● **Activity**:
What do the lines from the top of the data through the line with "without compromising performance." say? Quote them exactly and include both ends.

Collected data:

● ● ● ●

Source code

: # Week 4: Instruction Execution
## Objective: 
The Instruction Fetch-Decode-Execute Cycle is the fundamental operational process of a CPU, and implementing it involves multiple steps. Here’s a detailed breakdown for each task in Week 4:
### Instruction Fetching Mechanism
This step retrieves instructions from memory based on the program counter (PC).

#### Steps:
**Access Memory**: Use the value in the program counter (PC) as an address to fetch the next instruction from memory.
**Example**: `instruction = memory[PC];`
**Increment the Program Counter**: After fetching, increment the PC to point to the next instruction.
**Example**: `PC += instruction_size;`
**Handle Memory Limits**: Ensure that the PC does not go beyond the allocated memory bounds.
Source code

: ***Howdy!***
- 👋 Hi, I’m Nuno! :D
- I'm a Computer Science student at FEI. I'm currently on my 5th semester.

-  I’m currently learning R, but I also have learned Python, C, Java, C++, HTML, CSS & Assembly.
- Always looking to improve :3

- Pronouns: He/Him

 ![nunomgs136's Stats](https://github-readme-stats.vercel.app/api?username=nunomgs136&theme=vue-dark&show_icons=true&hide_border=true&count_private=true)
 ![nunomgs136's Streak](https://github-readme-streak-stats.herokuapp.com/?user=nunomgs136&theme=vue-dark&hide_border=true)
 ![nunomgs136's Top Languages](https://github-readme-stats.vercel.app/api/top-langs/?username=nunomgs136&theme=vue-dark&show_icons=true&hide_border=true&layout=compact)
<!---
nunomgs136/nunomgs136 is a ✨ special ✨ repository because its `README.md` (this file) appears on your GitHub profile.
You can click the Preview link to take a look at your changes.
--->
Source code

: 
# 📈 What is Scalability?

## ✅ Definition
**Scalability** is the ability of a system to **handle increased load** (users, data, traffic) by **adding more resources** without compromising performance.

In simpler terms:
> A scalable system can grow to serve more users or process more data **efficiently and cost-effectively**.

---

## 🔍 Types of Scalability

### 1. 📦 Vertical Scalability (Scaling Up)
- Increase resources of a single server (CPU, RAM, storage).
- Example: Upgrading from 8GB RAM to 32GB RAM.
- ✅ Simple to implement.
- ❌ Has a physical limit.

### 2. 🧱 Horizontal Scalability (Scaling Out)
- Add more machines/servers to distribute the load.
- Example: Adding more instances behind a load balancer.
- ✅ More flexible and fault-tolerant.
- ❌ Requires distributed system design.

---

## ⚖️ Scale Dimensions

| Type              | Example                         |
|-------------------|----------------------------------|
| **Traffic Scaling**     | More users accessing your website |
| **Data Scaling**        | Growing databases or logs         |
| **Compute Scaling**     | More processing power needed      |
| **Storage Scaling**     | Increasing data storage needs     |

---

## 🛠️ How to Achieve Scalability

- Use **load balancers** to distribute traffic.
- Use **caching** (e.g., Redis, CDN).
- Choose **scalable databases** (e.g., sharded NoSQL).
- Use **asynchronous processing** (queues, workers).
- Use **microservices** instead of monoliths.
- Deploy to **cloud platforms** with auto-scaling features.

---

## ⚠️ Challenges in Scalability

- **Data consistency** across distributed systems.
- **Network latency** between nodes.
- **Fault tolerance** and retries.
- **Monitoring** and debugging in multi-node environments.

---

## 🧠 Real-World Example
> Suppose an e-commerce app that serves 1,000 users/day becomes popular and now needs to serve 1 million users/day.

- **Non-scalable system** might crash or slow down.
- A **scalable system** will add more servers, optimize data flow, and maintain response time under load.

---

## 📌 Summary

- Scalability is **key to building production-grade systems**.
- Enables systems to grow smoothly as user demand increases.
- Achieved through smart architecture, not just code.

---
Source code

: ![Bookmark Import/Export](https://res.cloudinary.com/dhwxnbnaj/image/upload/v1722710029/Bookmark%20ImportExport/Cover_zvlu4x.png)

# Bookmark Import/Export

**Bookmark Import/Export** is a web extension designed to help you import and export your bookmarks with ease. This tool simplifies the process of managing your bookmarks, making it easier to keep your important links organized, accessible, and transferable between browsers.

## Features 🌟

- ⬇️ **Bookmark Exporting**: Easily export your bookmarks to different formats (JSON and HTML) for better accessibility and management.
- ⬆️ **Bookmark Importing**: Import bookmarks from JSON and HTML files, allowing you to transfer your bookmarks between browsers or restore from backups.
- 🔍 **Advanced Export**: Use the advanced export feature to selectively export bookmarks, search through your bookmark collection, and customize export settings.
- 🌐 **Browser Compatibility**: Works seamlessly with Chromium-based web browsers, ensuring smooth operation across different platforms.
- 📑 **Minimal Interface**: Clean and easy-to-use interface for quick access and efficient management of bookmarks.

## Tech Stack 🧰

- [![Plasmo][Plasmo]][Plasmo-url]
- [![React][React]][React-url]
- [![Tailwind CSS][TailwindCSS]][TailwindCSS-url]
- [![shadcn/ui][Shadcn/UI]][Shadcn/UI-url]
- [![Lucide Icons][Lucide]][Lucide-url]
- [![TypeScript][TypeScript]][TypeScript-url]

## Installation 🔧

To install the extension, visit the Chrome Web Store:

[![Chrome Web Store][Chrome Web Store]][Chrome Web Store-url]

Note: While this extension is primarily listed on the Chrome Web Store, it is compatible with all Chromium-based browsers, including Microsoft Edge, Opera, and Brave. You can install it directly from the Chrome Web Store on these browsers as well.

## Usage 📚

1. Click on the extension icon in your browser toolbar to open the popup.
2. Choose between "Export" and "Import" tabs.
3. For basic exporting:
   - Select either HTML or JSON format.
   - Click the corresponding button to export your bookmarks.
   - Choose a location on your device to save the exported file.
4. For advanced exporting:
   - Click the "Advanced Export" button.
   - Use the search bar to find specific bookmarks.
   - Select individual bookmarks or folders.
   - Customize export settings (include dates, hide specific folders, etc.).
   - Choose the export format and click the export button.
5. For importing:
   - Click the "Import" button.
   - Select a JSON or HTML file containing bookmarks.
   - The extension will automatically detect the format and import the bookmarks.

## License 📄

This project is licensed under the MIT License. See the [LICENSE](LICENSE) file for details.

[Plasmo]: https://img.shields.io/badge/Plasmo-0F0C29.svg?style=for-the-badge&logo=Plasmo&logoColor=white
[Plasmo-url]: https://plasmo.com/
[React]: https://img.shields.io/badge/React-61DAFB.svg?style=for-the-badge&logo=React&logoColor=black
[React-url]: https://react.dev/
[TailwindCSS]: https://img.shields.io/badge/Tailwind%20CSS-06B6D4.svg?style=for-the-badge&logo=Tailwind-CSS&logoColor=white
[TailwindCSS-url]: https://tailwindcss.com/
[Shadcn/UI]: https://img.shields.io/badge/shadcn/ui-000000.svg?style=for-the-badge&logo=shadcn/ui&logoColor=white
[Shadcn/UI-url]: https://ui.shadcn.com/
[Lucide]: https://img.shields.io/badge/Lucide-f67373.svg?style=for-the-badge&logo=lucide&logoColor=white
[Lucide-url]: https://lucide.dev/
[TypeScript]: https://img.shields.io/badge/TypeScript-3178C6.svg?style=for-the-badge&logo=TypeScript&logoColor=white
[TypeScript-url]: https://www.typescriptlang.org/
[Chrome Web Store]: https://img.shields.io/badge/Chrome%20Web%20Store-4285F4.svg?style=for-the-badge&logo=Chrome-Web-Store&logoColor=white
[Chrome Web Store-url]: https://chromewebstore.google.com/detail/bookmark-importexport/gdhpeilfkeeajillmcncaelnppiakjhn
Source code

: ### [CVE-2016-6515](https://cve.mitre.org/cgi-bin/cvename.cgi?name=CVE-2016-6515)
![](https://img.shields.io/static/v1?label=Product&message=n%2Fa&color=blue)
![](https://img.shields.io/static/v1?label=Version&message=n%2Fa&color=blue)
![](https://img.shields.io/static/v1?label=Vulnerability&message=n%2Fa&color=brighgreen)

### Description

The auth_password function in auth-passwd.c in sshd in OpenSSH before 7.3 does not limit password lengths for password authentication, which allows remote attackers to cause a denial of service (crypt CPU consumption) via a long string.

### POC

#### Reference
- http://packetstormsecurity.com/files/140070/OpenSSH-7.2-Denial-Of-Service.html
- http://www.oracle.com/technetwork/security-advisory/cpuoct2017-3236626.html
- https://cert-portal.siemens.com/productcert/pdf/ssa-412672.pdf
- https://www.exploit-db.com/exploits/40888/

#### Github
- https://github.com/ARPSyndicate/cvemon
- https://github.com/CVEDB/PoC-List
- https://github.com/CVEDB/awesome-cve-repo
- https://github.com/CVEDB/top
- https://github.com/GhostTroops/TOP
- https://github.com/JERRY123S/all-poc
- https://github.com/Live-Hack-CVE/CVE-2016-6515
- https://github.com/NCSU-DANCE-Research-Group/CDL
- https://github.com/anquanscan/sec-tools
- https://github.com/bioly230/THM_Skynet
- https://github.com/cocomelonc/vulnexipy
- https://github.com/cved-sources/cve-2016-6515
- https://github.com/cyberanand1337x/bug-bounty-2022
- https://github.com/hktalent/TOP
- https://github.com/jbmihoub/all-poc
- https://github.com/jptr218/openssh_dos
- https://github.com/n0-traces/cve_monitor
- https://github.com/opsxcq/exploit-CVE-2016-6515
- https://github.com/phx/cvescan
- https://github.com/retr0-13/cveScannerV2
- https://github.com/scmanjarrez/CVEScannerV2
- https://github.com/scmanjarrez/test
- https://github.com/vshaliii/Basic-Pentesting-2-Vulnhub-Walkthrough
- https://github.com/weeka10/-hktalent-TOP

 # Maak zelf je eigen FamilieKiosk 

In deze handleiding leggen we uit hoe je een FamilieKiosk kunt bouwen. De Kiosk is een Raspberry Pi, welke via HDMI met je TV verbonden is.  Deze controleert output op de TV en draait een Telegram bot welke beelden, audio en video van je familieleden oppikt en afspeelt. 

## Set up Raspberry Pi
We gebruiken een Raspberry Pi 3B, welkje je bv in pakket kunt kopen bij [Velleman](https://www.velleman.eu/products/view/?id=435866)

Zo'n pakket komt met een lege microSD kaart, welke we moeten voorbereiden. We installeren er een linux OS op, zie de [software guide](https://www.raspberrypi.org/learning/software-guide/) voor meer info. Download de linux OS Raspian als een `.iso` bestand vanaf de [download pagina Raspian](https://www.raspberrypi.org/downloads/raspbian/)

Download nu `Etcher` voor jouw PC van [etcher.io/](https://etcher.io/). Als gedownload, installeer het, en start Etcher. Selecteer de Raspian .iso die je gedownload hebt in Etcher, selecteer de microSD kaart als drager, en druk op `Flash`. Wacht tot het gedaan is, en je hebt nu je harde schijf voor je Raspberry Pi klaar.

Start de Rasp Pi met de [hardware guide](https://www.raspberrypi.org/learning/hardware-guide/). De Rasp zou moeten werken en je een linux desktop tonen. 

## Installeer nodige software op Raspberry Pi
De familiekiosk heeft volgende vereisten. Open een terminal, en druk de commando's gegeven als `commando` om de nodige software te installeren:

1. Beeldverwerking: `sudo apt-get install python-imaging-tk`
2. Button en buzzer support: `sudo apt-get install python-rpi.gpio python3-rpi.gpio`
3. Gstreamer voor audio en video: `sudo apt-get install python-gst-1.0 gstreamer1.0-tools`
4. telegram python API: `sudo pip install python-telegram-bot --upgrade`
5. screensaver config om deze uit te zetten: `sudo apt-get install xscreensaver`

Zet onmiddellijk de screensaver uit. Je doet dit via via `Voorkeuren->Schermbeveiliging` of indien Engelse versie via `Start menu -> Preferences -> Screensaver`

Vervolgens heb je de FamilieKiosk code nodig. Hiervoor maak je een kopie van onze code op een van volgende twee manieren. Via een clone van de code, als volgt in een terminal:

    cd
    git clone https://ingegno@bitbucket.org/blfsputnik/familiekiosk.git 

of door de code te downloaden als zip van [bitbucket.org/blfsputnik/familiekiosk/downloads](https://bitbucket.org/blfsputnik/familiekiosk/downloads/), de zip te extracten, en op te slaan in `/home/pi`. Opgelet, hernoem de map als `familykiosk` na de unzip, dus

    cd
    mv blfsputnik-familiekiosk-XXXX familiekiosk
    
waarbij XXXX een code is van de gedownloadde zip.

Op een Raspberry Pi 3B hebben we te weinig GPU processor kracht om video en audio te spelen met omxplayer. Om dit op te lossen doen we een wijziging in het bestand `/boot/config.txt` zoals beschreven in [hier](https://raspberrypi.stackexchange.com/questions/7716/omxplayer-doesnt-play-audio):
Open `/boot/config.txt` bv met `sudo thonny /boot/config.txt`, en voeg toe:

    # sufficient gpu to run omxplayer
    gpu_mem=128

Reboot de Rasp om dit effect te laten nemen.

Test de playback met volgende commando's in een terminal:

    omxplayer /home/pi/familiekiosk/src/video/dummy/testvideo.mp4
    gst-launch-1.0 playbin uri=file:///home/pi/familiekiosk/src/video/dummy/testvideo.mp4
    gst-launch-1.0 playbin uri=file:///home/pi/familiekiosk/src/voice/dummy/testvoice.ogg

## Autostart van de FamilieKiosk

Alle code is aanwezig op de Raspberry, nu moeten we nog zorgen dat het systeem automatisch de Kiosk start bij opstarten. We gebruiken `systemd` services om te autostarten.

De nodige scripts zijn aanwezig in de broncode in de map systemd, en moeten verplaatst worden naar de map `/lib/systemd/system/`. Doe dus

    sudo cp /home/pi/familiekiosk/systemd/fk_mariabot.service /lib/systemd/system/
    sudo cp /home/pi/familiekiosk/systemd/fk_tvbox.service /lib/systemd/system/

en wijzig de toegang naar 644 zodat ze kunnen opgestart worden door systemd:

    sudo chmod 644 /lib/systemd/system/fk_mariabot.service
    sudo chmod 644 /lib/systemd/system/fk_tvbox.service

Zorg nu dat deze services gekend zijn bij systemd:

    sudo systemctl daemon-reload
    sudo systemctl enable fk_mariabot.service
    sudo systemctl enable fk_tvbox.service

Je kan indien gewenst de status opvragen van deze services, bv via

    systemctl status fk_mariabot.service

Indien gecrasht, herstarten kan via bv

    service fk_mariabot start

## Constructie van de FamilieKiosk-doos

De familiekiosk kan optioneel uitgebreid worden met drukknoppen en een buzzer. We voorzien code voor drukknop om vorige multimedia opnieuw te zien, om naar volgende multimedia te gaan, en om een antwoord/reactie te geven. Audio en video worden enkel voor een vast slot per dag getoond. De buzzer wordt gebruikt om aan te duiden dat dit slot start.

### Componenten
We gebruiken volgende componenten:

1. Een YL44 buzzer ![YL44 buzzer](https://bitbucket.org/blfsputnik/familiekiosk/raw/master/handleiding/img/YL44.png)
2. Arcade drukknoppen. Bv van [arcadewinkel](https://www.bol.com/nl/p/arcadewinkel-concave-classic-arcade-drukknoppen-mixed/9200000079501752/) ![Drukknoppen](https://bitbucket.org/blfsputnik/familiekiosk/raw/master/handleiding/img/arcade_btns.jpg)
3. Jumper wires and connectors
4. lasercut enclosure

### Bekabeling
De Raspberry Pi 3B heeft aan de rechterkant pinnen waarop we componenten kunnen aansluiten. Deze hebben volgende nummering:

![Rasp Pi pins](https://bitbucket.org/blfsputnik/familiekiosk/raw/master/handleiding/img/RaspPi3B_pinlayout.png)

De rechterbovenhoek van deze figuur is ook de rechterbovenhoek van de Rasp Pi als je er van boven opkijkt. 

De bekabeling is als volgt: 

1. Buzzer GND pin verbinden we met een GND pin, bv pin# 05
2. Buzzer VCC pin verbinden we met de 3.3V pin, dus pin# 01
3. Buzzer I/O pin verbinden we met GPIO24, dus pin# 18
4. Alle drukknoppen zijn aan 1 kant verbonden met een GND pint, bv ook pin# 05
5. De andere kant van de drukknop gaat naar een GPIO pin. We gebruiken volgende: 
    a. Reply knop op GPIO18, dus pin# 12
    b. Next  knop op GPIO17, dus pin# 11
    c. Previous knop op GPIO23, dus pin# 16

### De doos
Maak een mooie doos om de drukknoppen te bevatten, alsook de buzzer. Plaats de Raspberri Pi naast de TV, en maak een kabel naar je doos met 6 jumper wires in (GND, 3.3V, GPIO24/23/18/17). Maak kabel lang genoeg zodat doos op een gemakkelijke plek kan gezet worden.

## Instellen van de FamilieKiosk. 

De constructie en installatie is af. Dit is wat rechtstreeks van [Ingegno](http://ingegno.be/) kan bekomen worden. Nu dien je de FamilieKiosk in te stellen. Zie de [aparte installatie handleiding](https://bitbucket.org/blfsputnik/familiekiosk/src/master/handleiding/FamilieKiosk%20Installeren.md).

● ● ● ●

● **Answer to the problem**:
Source code

: # Week 4: Instruction Execution
## Objective: 
The Instruction Fetch-Decode-Execute Cycle is the fundamental operational process of a CPU, and implementing it involves multiple steps. Here’s a detailed breakdown for each task in Week 4:
### Instruction Fetching Mechanism
This step retrieves instructions from memory based on the program counter (PC).

#### Steps:
**Access Memory**: Use the value in the program counter (PC) as an address to fetch the next instruction from memory.
**Example**: `instruction = memory[PC];`
**Increment the Program Counter**: After fetching, increment the PC to point to the next instruction.
**Example**: `PC += instruction_size;`
**Handle Memory Limits**: Ensure that the PC does not go beyond the allocated memory bounds.
Source code

: ***Howdy!***
- 👋 Hi, I’m Nuno! :D
- I'm a Computer Science student at FEI. I'm currently on my 5th semester.

-  I’m currently learning R, but I also have learned Python, C, Java, C++, HTML, CSS & Assembly.
- Always looking to improve :3

- Pronouns: He/Him

 ![nunomgs136's Stats](https://github-readme-stats.vercel.app/api?username=nunomgs136&theme=vue-dark&show_icons=true&hide_border=true&count_private=true)
 ![nunomgs136's Streak](https://github-readme-streak-stats.herokuapp.com/?user=nunomgs136&theme=vue-dark&hide_border=true)
 ![nunomgs136's Top Languages](https://github-readme-stats.vercel.app/api/top-langs/?username=nunomgs136&theme=vue-dark&show_icons=true&hide_border=true&layout=compact)
<!---
nunomgs136/nunomgs136 is a ✨ special ✨ repository because its `README.md` (this file) appears on your GitHub profile.
You can click the Preview link to take a look at your changes.
--->
Source code

: 
# 📈 What is Scalability?

## ✅ Definition
**Scalability** is the ability of a system to **handle increased load** (users, data, traffic) by **adding more resources** without compromising performance.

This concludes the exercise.